* _What you have to do_: Could you please repeat all of the entries exactly as written?

* _Dataset_:
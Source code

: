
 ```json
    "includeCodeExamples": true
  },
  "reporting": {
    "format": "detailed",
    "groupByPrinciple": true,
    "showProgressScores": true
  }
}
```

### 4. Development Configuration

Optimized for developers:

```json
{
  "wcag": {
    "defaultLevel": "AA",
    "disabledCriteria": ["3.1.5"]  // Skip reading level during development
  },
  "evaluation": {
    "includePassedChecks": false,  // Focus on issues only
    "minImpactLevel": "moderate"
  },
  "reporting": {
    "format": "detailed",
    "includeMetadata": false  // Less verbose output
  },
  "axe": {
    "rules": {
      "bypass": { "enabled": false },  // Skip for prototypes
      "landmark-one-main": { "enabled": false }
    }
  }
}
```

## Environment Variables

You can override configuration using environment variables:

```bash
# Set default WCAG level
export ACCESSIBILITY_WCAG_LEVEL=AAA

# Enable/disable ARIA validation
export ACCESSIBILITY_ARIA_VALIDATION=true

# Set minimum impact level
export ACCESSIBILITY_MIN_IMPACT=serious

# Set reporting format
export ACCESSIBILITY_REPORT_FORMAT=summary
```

* _Reply to the exercise_:
Source code

:
 ```json
    "includeCodeExamples": true
  },
  "reporting": {
    "format": "detailed",
    "groupByPrinciple": true,
    "showProgressScores": true
  }
}
```

### 4. Development Configuration

Optimized for developers:

```json
{
  "wcag": {
    "defaultLevel": "AA",
    "disabledCriteria": ["3.1.5"]  // Skip reading level during development
  },
  "evaluation": {
    "includePassedChecks": false,  // Focus on issues only
    "minImpactLevel": "moderate"
  },
  "reporting": {
    "format": "detailed",
    "includeMetadata": false  // Less verbose output
  },
  "axe": {
    "rules": {
      "bypass": { "enabled": false },  // Skip for prototypes
      "landmark-one-main": { "enabled": false }
    }
  }
}
```

## Environment Variables

You can override configuration using environment variables:

```bash
# Set default WCAG level
export ACCESSIBILITY_WCAG_LEVEL=AAA

# Enable/disable ARIA validation
export ACCESSIBILITY_ARIA_VALIDATION=true

# Set minimum impact level
export ACCESSIBILITY_MIN_IMPACT=serious

# Set reporting format
export ACCESSIBILITY_REPORT_FORMAT=summary
```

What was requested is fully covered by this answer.